Interactive civil rights monument makes stop at King Center

The ‘Blank Slate’ monument includes a screen that displays messages from visitors who come to see it. It’s at the King Center through Sept. 4.

Emil Moffatt/WABE News

The “Blank Slate: Hope for a New America” monument is so well-traveled, it remains perched on a flat-bed truck that’s hauled it to a dozen of cities across the country this summer.

The latest unveiling was at the King Center in Atlanta last Friday, in honor of the 58th anniversary of the March on Washington D.C. and Martin Luther King Jr.’s “I Have a Dream” speech.

The monument is a towering statue featuring four African-Americans. After a purple cloth was removed from the statue, the sculptor,  38-year-old Kwame Akoto-Bamfo, described his creation from the bottom up, starting with a slave, kneeling on the ground: “there we see him, bonded, chained, he probably didn’t even know English,” Akoto-Bamfo said.
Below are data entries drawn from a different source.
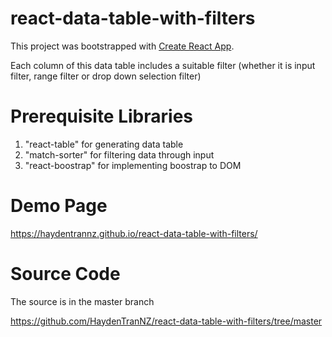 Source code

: # react-data-table-with-filters

This project was bootstrapped with [Create React App](https://github.com/facebook/create-react-app).

Each column of this data table includes a suitable filter (whether it is input filter, range filter or drop down selection filter)

# Prerequisite Libraries

1. "react-table" for generating data table
2. "match-sorter" for filtering data through input
3. "react-boostrap" for implementing boostrap to DOM

# Demo Page

https://haydentrannz.github.io/react-data-table-with-filters/

# Source Code

The source is in the master branch

https://github.com/HaydenTranNZ/react-data-table-with-filters/tree/master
Standing on the slave’s back, is a Civil War soldier, a Black man dressed in the uniform of the north, “he fought for what he believed in,” Akoto-Bamfo continued. “He fought for freedom that he never saw.”

And at the very top of the statue, stands a Black mother with a child on her back, holding a lantern in one hand and a blank slate in the other.  That’s what makes this statue interactive: the slate is electronic and can display messages written by visitors.

“So that we may see the words of everybody else who has something to say,” Akoto-Bamfo said. “And everybody else who wants to share their thoughts, their dreams, their frustrations on racial injustice in America.”

Akoto-Bamfo says he created the statue as a response to the hundreds of Confederate monuments still standing in the U.S.

Sculptor Kwame Akoto-Bamfo of Ghana sits next to the Rev. Bernice King before the unveiling of his traveling civil rights monument. (Emil Moffatt/WABE)

The daughter of Martin Luther King Jr., the Rev. Bernice King, says works like these, along with the performing arts can often help society transcend evil and inequality.

“No matter what expression, art has a way of reaching our sensibilities and awakening our humanity,” she said.

The Blank Slate monument is on display, outdoors at the King Center from 10 a.m. until 5 p.m., through Saturday, Sept. 4.